Open tskir opened 4 years ago
In additional to investigating, it may help to document how ZOOMA is used
Hi, this is not a bug, it is just a side effect of the way that the ZOOMA queries have been set up at this point. Right now, we are skipping the "ClinVar" data source in ZOOMA queries, well, because this is the data source we are curating. That is why issue #74 needs to be resolved before going into production.
Here are the results in ZOOMA when skipping the ClinVar data source:
That makes sense. It is interesting to see that when ZOOMA uses the curated data sources it also retrieves partial matches. Just for comparison, the mapping algorithm we use in our OnToma tool first checks the curated mappings for exact matches only and if not found it uses ZOOMA to search in specific ontologies, so we would never get all those mappings for "Spastic paraplegia 48, autosomal recessive". Anyway, this is a manual annotation tool and the approach is fine as long as it is documented.
Thank you both!
@joj0s Thanks a lot for clarifying why this happens!
@AsierGonzalez Yes, while I don't know the exact algorithm used by ZOOMA, it definitely does much more than just exact matches. Also, thank you for pointing out the OnToma tool, I think I've never heard about this before—perhaps we could look into ways to integrate your tool & ours into the same platform eventually
That would be great. Feel free to have a look into OnToma or I can give you an overview. Honestly, you can make everything it does by calling the ZOOMA and OLS APIs but it's very convenient for us. Its development has been frozen until a few months ago, when I made some updates to it so if you have any suggestions I am happy to look into them.
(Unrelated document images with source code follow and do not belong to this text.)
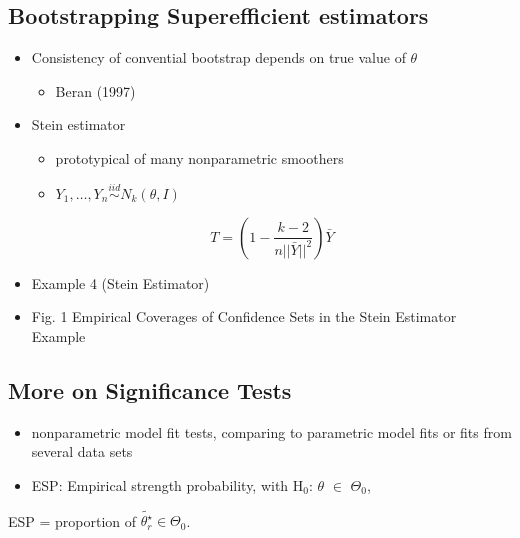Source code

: \documentclass[bigger]{beamer}
\begin{document}
\subsection{Bootstrapping Superefficient estimators}
\label{sec-1-6}
\begin{itemize}

\item Consistency  of convential bootstrap depends on true value of $\theta$\\
\label{sec-1-6-1}%
\begin{itemize}
\item Beran (1997)
\end{itemize}


\item Stein estimator\\
\label{sec-1-6-2}%
\begin{itemize}
\item prototypical of many nonparametric smoothers
\item $Y_1, \ldots, Y_n \overset{iid}{\sim} N_k(\theta,I)$
\end{itemize}

$$T = \left( 1 - \frac{k-2}{n||\bar{Y}||^2}\right)\bar{Y}$$


\item Example 4 (Stein Estimator)
\label{sec-1-6-3}%


\item Fig. 1  Empirical Coverages of Confidence Sets in the Stein Estimator Example
\label{sec-1-6-4}%

\end{itemize} %
\subsection{More on Significance Tests}
\label{sec-1-7}


\begin{itemize}
\item nonparametric model fit tests, comparing to parametric model fits
  or fits from several data sets
\item ESP: Empirical strength probability, with H$_0$: $\theta$ $\in$ $\Theta$$_0$,
\end{itemize}
ESP = proportion of $\tilde{\theta^{\star}_r} \in \Theta_0$.
\end{document}
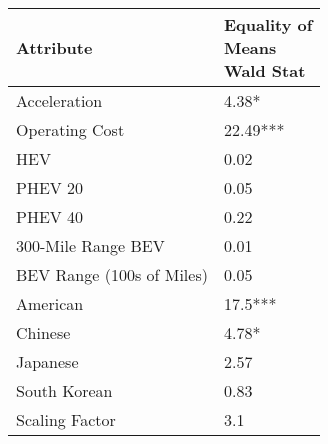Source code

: \begin{tabular}{ll}
\toprule
                Attribute & \makecell{Equality of \\ Means \\ Wald Stat} \\
\midrule
             Acceleration &                       \multirow{1}{*}{4.38*} \\
           Operating Cost &                    \multirow{1}{*}{22.49***} \\
                      HEV &                        \multirow{1}{*}{0.02} \\
                  PHEV 20 &                        \multirow{1}{*}{0.05} \\
                  PHEV 40 &                        \multirow{1}{*}{0.22} \\
       300-Mile Range BEV &                        \multirow{1}{*}{0.01} \\
BEV Range (100s of Miles) &                        \multirow{1}{*}{0.05} \\
                 American &                     \multirow{1}{*}{17.5***} \\
                  Chinese &                       \multirow{1}{*}{4.78*} \\
                 Japanese &                        \multirow{1}{*}{2.57} \\
             South Korean &                        \multirow{1}{*}{0.83} \\
           Scaling Factor &                         \multirow{1}{*}{3.1} \\
\bottomrule
\end{tabular}

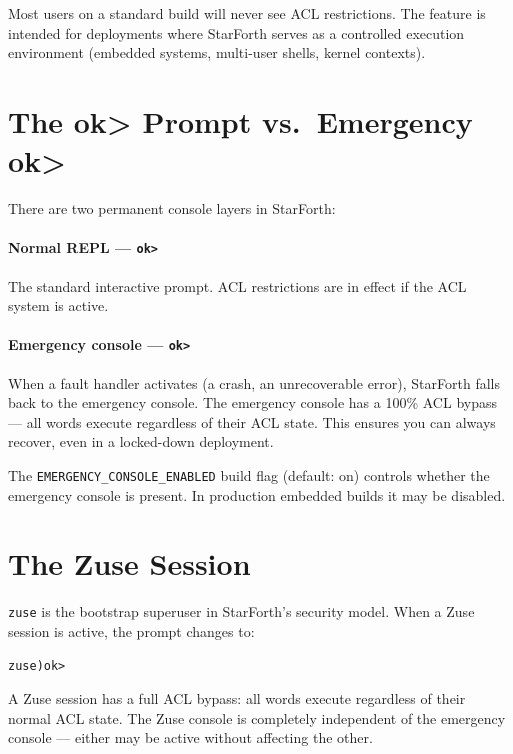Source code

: Most users on a standard build will never see ACL restrictions. The feature
is intended for deployments where StarForth serves as a controlled execution
environment (embedded systems, multi-user shells, kernel contexts).

\section{The ok> Prompt vs.\ Emergency ok>}
\label{sec:acl-prompts}

There are two permanent console layers in StarForth:

\paragraph{Normal REPL --- \texttt{ok>}}
The standard interactive prompt. ACL restrictions are in effect if the ACL
system is active.

\paragraph{Emergency console --- \texttt{ok>}}
When a fault handler activates (a crash, an unrecoverable error), StarForth
falls back to the emergency console. The emergency console has a 100\% ACL
bypass --- all words execute regardless of their ACL state. This ensures you
can always recover, even in a locked-down deployment.

The \texttt{EMERGENCY\_CONSOLE\_ENABLED} build flag (default: on) controls
whether the emergency console is present. In production embedded builds it may
be disabled.

\section{The Zuse Session}
\label{sec:acl-zuse}

\texttt{zuse} is the bootstrap superuser in StarForth's security model. When a
Zuse session is active, the prompt changes to:

\begin{lstlisting}[language=Forth]
zuse)ok>
\end{lstlisting}

A Zuse session has a full ACL bypass: all words execute regardless of their
normal ACL state. The Zuse console is completely independent of the emergency
console --- either may be active without affecting the other.

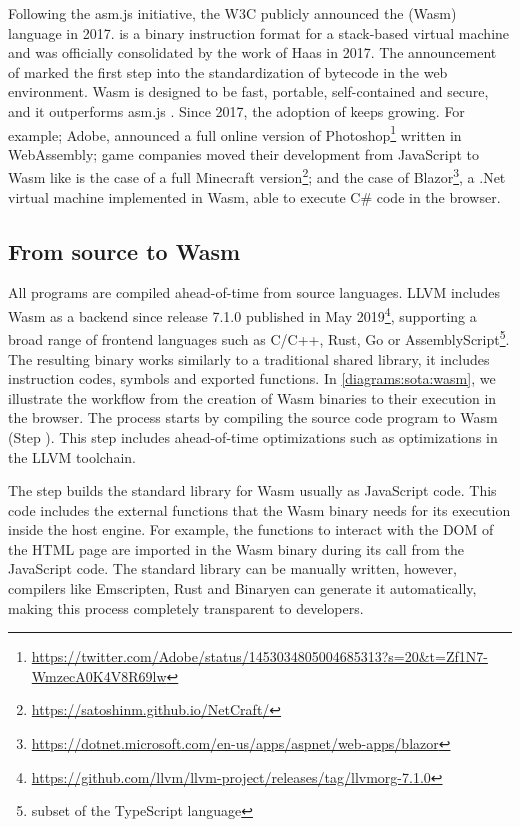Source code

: Following the asm.js initiative, the W3C publicly announced the \wasm (Wasm) language in 2017. \wasm is a binary instruction format for a stack-based virtual machine and was officially consolidated by the work of Haas \etal \cite{Haas_2017} in 2017. The announcement of \wasm marked the first step into the standardization of bytecode in the web environment. Wasm  is designed to be fast, portable, self-contained and secure, and it outperforms asm.js \cite{Haas_2017}. Since 2017, the adoption of \wasm keeps growing. For example; Adobe, announced a full online version of Photoshop\footnote{\url{https://twitter.com/Adobe/status/1453034805004685313?s=20&t=Zf1N7-WmzecA0K4V8R69lw}} written in WebAssembly;  game companies moved their development from JavaScript to Wasm like is the case of a full Minecraft version\footnote{\url{https://satoshinm.github.io/NetCraft/}}; and the case of Blazor\footnote{\url{https://dotnet.microsoft.com/en-us/apps/aspnet/web-apps/blazor}}, a .Net virtual machine implemented in Wasm, able to execute C\# code in the browser.


\subsection{From source to Wasm}

All \wasm programs are compiled ahead-of-time from source languages. LLVM includes Wasm  as a backend since release 7.1.0 published in May 2019\footnote{\url{https://github.com/llvm/llvm-project/releases/tag/llvmorg-7.1.0}}, supporting a broad range of frontend languages such as C/C++, Rust, Go or AssemblyScript\footnote{subset of the TypeScript language}. The resulting binary works similarly to a traditional shared library, it includes instruction codes, symbols and exported functions. In \autoref{diagrams:sota:wasm}, we illustrate the workflow from the creation of Wasm  binaries to their execution in the browser. The process starts by compiling the source code program to Wasm  (Step ). This step includes ahead-of-time optimizations such as optimizations in the LLVM toolchain. 


The step  builds the standard library for Wasm  usually as JavaScript  code. This code includes the external functions that the Wasm  binary needs for its execution inside the host engine. For example, the functions to interact with the DOM of the HTML page are imported in the Wasm  binary during its call from the JavaScript code. The standard library can be manually written, however, compilers like Emscripten, Rust and Binaryen can generate it automatically, making this process completely transparent to developers.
Reported by @AsierGonzalez via Slack
I have been exploring the mappings for Spastic paraplegia 48, autosomal recessive in http://trait-curation-1.duckdns.org/traits/204/
The tool has 16 suggestions, which is a lot compared with the single mapping that the Zooma web tool returns (Orphanet_306511, via EVA) and the 5 returned by the Zooma API. For the latter I have tried to reverse engineer the query used by the tool but I may have got it wrong.